▶ [Data excerpts]

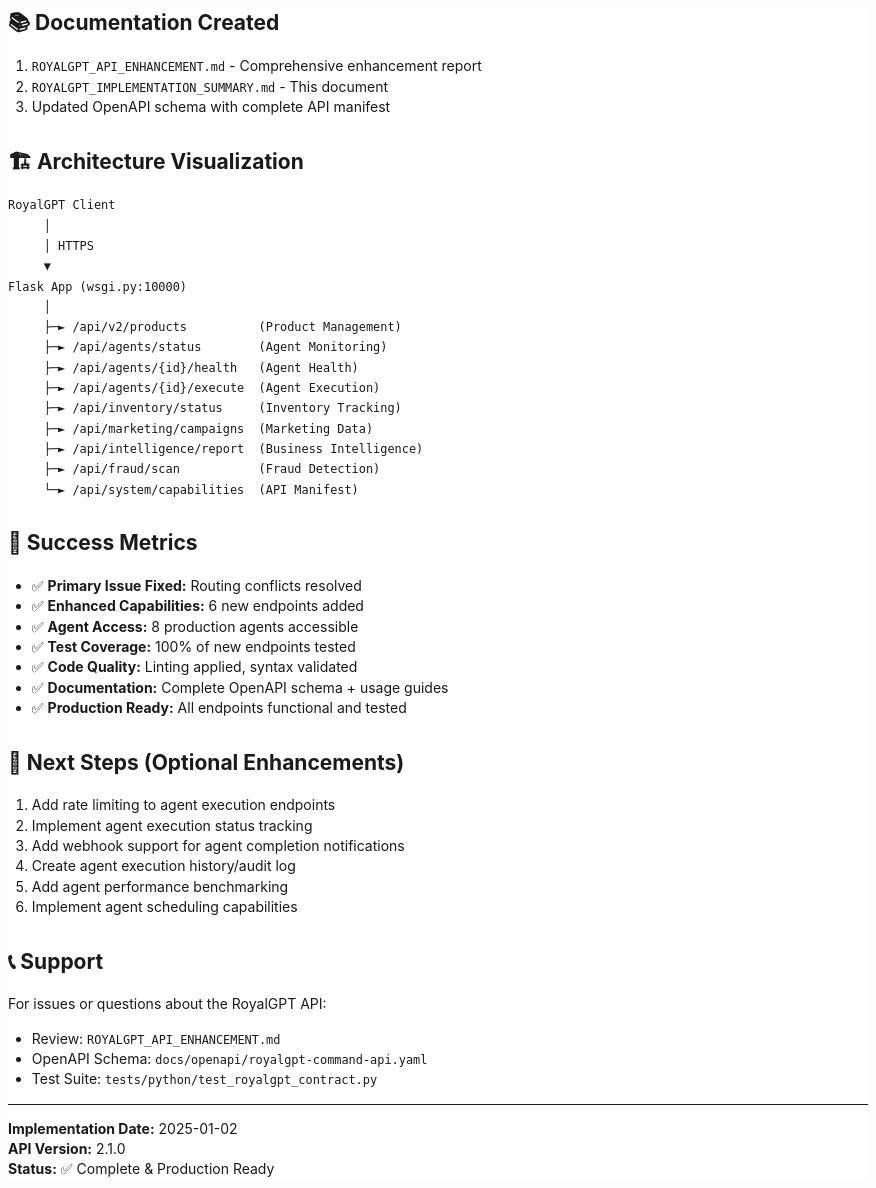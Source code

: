 ## 📚 Documentation Created

1. `ROYALGPT_API_ENHANCEMENT.md` - Comprehensive enhancement report
2. `ROYALGPT_IMPLEMENTATION_SUMMARY.md` - This document
3. Updated OpenAPI schema with complete API manifest

## 🏗️ Architecture Visualization

```
RoyalGPT Client
     │
     │ HTTPS
     ▼
Flask App (wsgi.py:10000)
     │
     ├─► /api/v2/products          (Product Management)
     ├─► /api/agents/status        (Agent Monitoring)
     ├─► /api/agents/{id}/health   (Agent Health)
     ├─► /api/agents/{id}/execute  (Agent Execution)
     ├─► /api/inventory/status     (Inventory Tracking)
     ├─► /api/marketing/campaigns  (Marketing Data)
     ├─► /api/intelligence/report  (Business Intelligence)
     ├─► /api/fraud/scan           (Fraud Detection)
     └─► /api/system/capabilities  (API Manifest)
```

## 🎉 Success Metrics

- ✅ **Primary Issue Fixed:** Routing conflicts resolved
- ✅ **Enhanced Capabilities:** 6 new endpoints added
- ✅ **Agent Access:** 8 production agents accessible
- ✅ **Test Coverage:** 100% of new endpoints tested
- ✅ **Code Quality:** Linting applied, syntax validated
- ✅ **Documentation:** Complete OpenAPI schema + usage guides
- ✅ **Production Ready:** All endpoints functional and tested

## 🚀 Next Steps (Optional Enhancements)

1. Add rate limiting to agent execution endpoints
2. Implement agent execution status tracking
3. Add webhook support for agent completion notifications
4. Create agent execution history/audit log
5. Add agent performance benchmarking
6. Implement agent scheduling capabilities

## 📞 Support

For issues or questions about the RoyalGPT API:
- Review: `ROYALGPT_API_ENHANCEMENT.md`
- OpenAPI Schema: `docs/openapi/royalgpt-command-api.yaml`
- Test Suite: `tests/python/test_royalgpt_contract.py`

---

**Implementation Date:** 2025-01-02  
**API Version:** 2.1.0  
**Status:** ✅ Complete & Production Ready
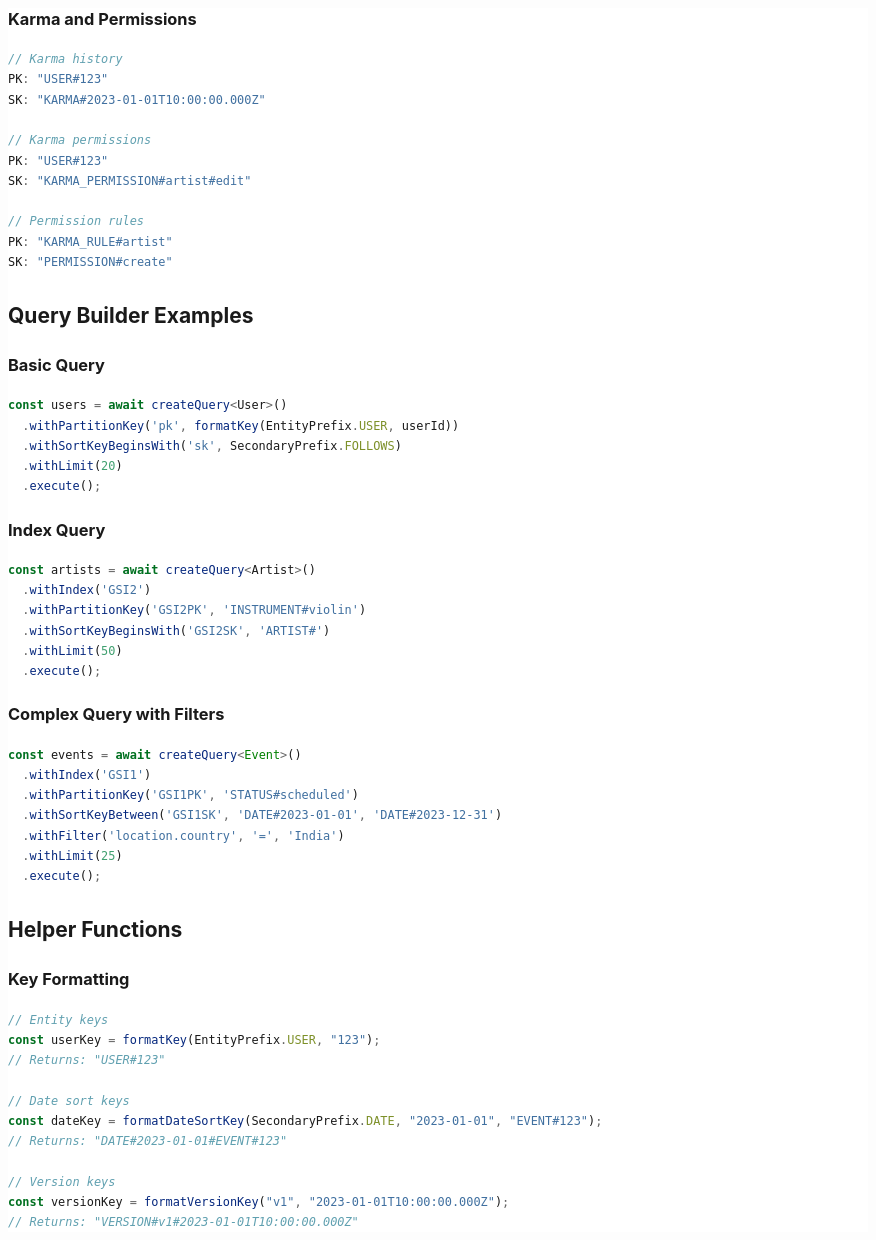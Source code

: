 ### Karma and Permissions
```typescript
// Karma history
PK: "USER#123"
SK: "KARMA#2023-01-01T10:00:00.000Z"

// Karma permissions
PK: "USER#123" 
SK: "KARMA_PERMISSION#artist#edit"

// Permission rules
PK: "KARMA_RULE#artist"
SK: "PERMISSION#create"
```

## Query Builder Examples

### Basic Query
```typescript
const users = await createQuery<User>()
  .withPartitionKey('pk', formatKey(EntityPrefix.USER, userId))
  .withSortKeyBeginsWith('sk', SecondaryPrefix.FOLLOWS)
  .withLimit(20)
  .execute();
```

### Index Query
```typescript
const artists = await createQuery<Artist>()
  .withIndex('GSI2')
  .withPartitionKey('GSI2PK', 'INSTRUMENT#violin')
  .withSortKeyBeginsWith('GSI2SK', 'ARTIST#')
  .withLimit(50)
  .execute();
```

### Complex Query with Filters
```typescript
const events = await createQuery<Event>()
  .withIndex('GSI1')
  .withPartitionKey('GSI1PK', 'STATUS#scheduled')
  .withSortKeyBetween('GSI1SK', 'DATE#2023-01-01', 'DATE#2023-12-31')
  .withFilter('location.country', '=', 'India')
  .withLimit(25)
  .execute();
```

## Helper Functions

### Key Formatting
```typescript
// Entity keys
const userKey = formatKey(EntityPrefix.USER, "123");
// Returns: "USER#123"

// Date sort keys
const dateKey = formatDateSortKey(SecondaryPrefix.DATE, "2023-01-01", "EVENT#123");
// Returns: "DATE#2023-01-01#EVENT#123"

// Version keys
const versionKey = formatVersionKey("v1", "2023-01-01T10:00:00.000Z");
// Returns: "VERSION#v1#2023-01-01T10:00:00.000Z"
```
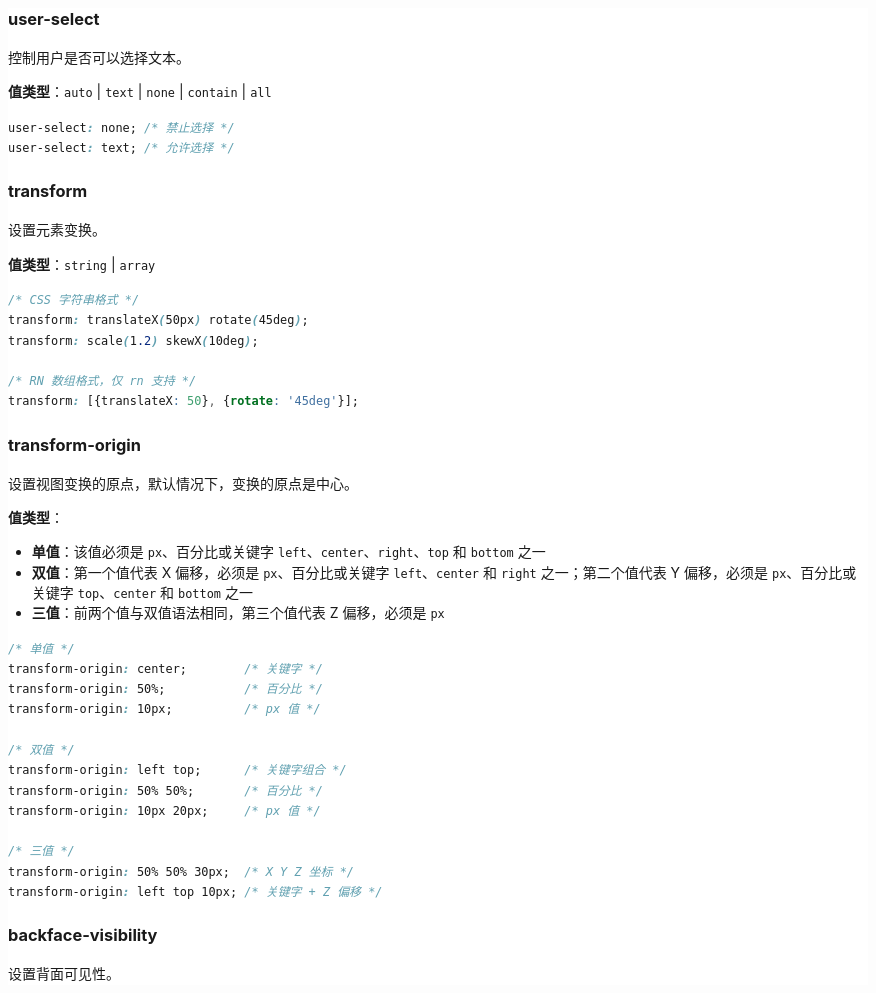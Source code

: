 ### user-select

控制用户是否可以选择文本。

**值类型**：`auto` | `text` | `none` | `contain` | `all`

```css
user-select: none; /* 禁止选择 */
user-select: text; /* 允许选择 */
```

### transform

设置元素变换。

**值类型**：`string` | `array`

```css
/* CSS 字符串格式 */
transform: translateX(50px) rotate(45deg);
transform: scale(1.2) skewX(10deg);

/* RN 数组格式，仅 rn 支持 */
transform: [{translateX: 50}, {rotate: '45deg'}];
```

### transform-origin

设置视图变换的原点，默认情况下，变换的原点是中心。

**值类型**：
- **单值**：该值必须是 `px`、百分比或关键字 `left`、`center`、`right`、`top` 和 `bottom` 之一
- **双值**：第一个值代表 X 偏移，必须是 `px`、百分比或关键字 `left`、`center` 和 `right` 之一；第二个值代表 Y 偏移，必须是 `px`、百分比或关键字 `top`、`center` 和 `bottom` 之一
- **三值**：前两个值与双值语法相同，第三个值代表 Z 偏移，必须是 `px`

```css
/* 单值 */
transform-origin: center;        /* 关键字 */
transform-origin: 50%;           /* 百分比 */
transform-origin: 10px;          /* px 值 */

/* 双值 */
transform-origin: left top;      /* 关键字组合 */
transform-origin: 50% 50%;       /* 百分比 */
transform-origin: 10px 20px;     /* px 值 */

/* 三值 */
transform-origin: 50% 50% 30px;  /* X Y Z 坐标 */
transform-origin: left top 10px; /* 关键字 + Z 偏移 */
```

### backface-visibility <badge type="tip" text="<view>" />

设置背面可见性。
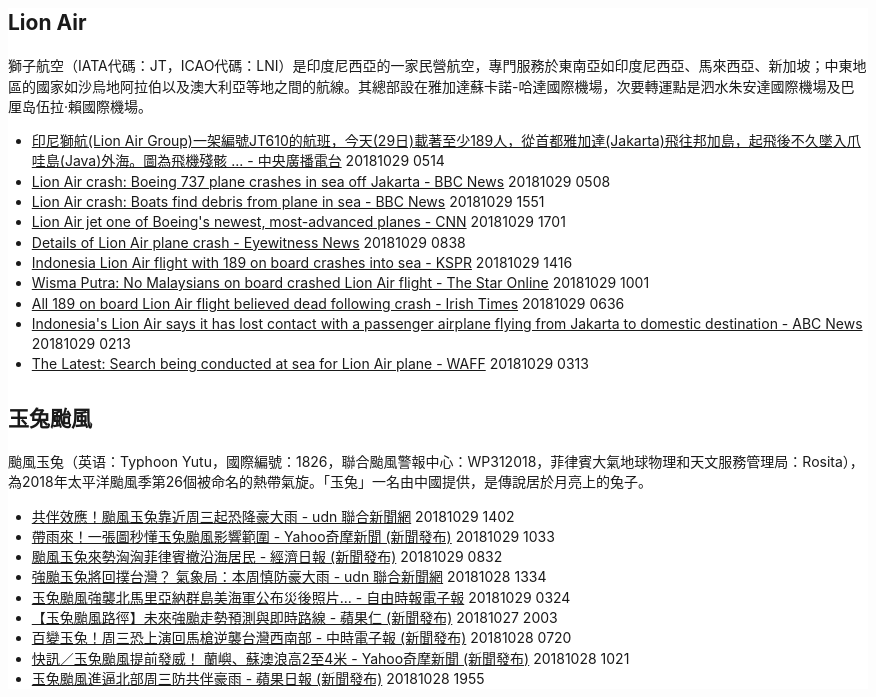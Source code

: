 ## Lion Air

獅子航空（IATA代碼：JT，ICAO代碼：LNI）是印度尼西亞的一家民營航空，專門服務於東南亞如印度尼西亞、馬來西亞、新加坡；中東地區的國家如沙烏地阿拉伯以及澳大利亞等地之間的航線。其總部設在雅加達蘇卡諾-哈達國際機場，次要轉運點是泗水朱安達國際機場及巴厘岛伍拉·賴國際機場。
- [印尼獅航(Lion Air Group)一架編號JT610的航班，今天(29日)載著至少189人，從首都雅加達(Jakarta)飛往邦加島，起飛後不久墜入爪哇島(Java)外海。圖為飛機殘骸 ... - 中央廣播電台](https://www.rti.org.tw/news/wonderfulImage/date/2018-10-29/imageId/53806 "印尼獅航(Lion Air Group)一架編號JT610的航班，今天(29日)載著至少189人，從首都雅加達(Jakarta)飛往邦加島，起飛後不久墜入爪哇島(Java)外海。圖為飛機殘骸 ... - 中央廣播電台") 20181029 0514
- [Lion Air crash: Boeing 737 plane crashes in sea off Jakarta - BBC News](https://www.bbc.co.uk/news/world-asia-46014463 "Lion Air crash: Boeing 737 plane crashes in sea off Jakarta - BBC News") 20181029 0508
- [Lion Air crash: Boats find debris from plane in sea - BBC News](https://www.bbc.com/news/av/world-asia-46015089/lion-air-crash-boats-find-debris-from-plane-in-sea "Lion Air crash: Boats find debris from plane in sea - BBC News") 20181029 1551
- [Lion Air jet one of Boeing's newest, most-advanced planes - CNN](https://www.cnn.com/2018/10/29/asia/boeing-737-max-8-lion-air-intl/index.html "Lion Air jet one of Boeing's newest, most-advanced planes - CNN") 20181029 1701
- [Details of Lion Air plane crash - Eyewitness News](https://ewn.co.za/2018/10/29/details-of-lion-air-place-crash "Details of Lion Air plane crash - Eyewitness News") 20181029 0838
- [Indonesia Lion Air flight with 189 on board crashes into sea - KSPR](https://www.kspr.com/content/news/Lion-Air-flight-loses-contact-search-in-Indonesian-seas-498855891.html "Indonesia Lion Air flight with 189 on board crashes into sea - KSPR") 20181029 1416
- [Wisma Putra: No Malaysians on board crashed Lion Air flight - The Star Online](https://www.thestar.com.my/news/nation/2018/10/29/wisma-putra-no-malaysians-on-board-crashed-lion-air-flight/ "Wisma Putra: No Malaysians on board crashed Lion Air flight - The Star Online") 20181029 1001
- [All 189 on board Lion Air flight believed dead following crash - Irish Times](https://www.irishtimes.com/news/world/all-189-on-board-lion-air-flight-believed-dead-following-crash-1.3679487?localLinksEnabled=false "All 189 on board Lion Air flight believed dead following crash - Irish Times") 20181029 0636
- [Indonesia's Lion Air says it has lost contact with a passenger airplane flying from Jakarta to domestic destination - ABC News](https://abcnews.go.com/International/wireStory/indonesias-lion-air-lost-contact-passenger-airplane-flying-58816283 "Indonesia's Lion Air says it has lost contact with a passenger airplane flying from Jakarta to domestic destination - ABC News") 20181029 0213
- [The Latest: Search being conducted at sea for Lion Air plane - WAFF](http://www.waff.com/2018/10/29/latest-search-being-conducted-sea-lion-air-plane/ "The Latest: Search being conducted at sea for Lion Air plane - WAFF") 20181029 0313

## 玉兔颱風

颱風玉兔（英语：Typhoon Yutu，國際編號：1826，聯合颱風警報中心：WP312018，菲律賓大氣地球物理和天文服務管理局：Rosita），為2018年太平洋颱風季第26個被命名的熱帶氣旋。「玉兔」一名由中國提供，是傳說居於月亮上的兔子。
- [共伴效應！颱風玉兔靠近周三起恐降豪大雨 - udn 聯合新聞網](https://udn.com/news/story/7266/3449652 "共伴效應！颱風玉兔靠近周三起恐降豪大雨 - udn 聯合新聞網") 20181029 1402
- [帶雨來！一張圖秒懂玉兔颱風影響範圍 - Yahoo奇摩新聞 (新聞發布)](https://tw.news.yahoo.com/%E5%B8%B6%E9%9B%A8%E4%BE%86-%E5%BC%B5%E5%9C%96%E7%A7%92%E6%87%82%E7%8E%89%E5%85%94%E9%A2%B1%E9%A2%A8%E5%BD%B1%E9%9F%BF%E7%AF%84%E5%9C%8D-101611834.html "帶雨來！一張圖秒懂玉兔颱風影響範圍 - Yahoo奇摩新聞 (新聞發布)") 20181029 1033
- [颱風玉兔來勢洶洶菲律賓撤沿海居民 - 經濟日報 (新聞發布)](https://money.udn.com/money/story/5599/3449099 "颱風玉兔來勢洶洶菲律賓撤沿海居民 - 經濟日報 (新聞發布)") 20181029 0832
- [強颱玉兔將回撲台灣？ 氣象局：本周慎防豪大雨 - udn 聯合新聞網](https://udn.com/news/story/7266/3447702 "強颱玉兔將回撲台灣？ 氣象局：本周慎防豪大雨 - udn 聯合新聞網") 20181028 1334
- [玉兔颱風強襲北馬里亞納群島美海軍公布災後照片... - 自由時報電子報](http://news.ltn.com.tw/news/world/breakingnews/2595139 "玉兔颱風強襲北馬里亞納群島美海軍公布災後照片... - 自由時報電子報") 20181029 0324
- [【玉兔颱風路徑】未來強颱走勢預測與即時路線 - 蘋果仁 (新聞發布)](https://applealmond.com/posts/42964 "【玉兔颱風路徑】未來強颱走勢預測與即時路線 - 蘋果仁 (新聞發布)") 20181027 2003
- [百變玉兔！周三恐上演回馬槍逆襲台灣西南部 - 中時電子報 (新聞發布)](https://www.chinatimes.com/realtimenews/20181028001677-260405 "百變玉兔！周三恐上演回馬槍逆襲台灣西南部 - 中時電子報 (新聞發布)") 20181028 0720
- [快訊／玉兔颱風提前發威！ 蘭嶼、蘇澳浪高2至4米 - Yahoo奇摩新聞 (新聞發布)](https://tw.news.yahoo.com/%E5%BF%AB%E8%A8%8A-%E7%8E%89%E5%85%94%E9%A2%B1%E9%A2%A8%E6%8F%90%E5%89%8D%E7%99%BC%E5%A8%81-%E8%98%AD%E5%B6%BC-%E8%98%87%E6%BE%B3%E6%B5%AA%E9%AB%982%E8%87%B34%E7%B1%B3-101050300.html "快訊／玉兔颱風提前發威！ 蘭嶼、蘇澳浪高2至4米 - Yahoo奇摩新聞 (新聞發布)") 20181028 1021
- [玉兔颱風進逼北部周三防共伴豪雨 - 蘋果日報 (新聞發布)](https://tw.appledaily.com/headline/daily/20181029/38165065/ "玉兔颱風進逼北部周三防共伴豪雨 - 蘋果日報 (新聞發布)") 20181028 1955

▶ [Goal of the exercise]
Please, from the material above, copy only the lines from the line with "- This document" up to and including the line with "- ✅ **Agent", exactly as written.

▶ [Written reply]
2. `ROYALGPT_IMPLEMENTATION_SUMMARY.md` - This document
3. Updated OpenAPI schema with complete API manifest

## 🏗️ Architecture Visualization

```
RoyalGPT Client
     │
     │ HTTPS
     ▼
Flask App (wsgi.py:10000)
     │
     ├─► /api/v2/products          (Product Management)
     ├─► /api/agents/status        (Agent Monitoring)
     ├─► /api/agents/{id}/health   (Agent Health)
     ├─► /api/agents/{id}/execute  (Agent Execution)
     ├─► /api/inventory/status     (Inventory Tracking)
     ├─► /api/marketing/campaigns  (Marketing Data)
     ├─► /api/intelligence/report  (Business Intelligence)
     ├─► /api/fraud/scan           (Fraud Detection)
     └─► /api/system/capabilities  (API Manifest)
```

## 🎉 Success Metrics

- ✅ **Primary Issue Fixed:** Routing conflicts resolved
- ✅ **Enhanced Capabilities:** 6 new endpoints added
- ✅ **Agent Access:** 8 production agents accessible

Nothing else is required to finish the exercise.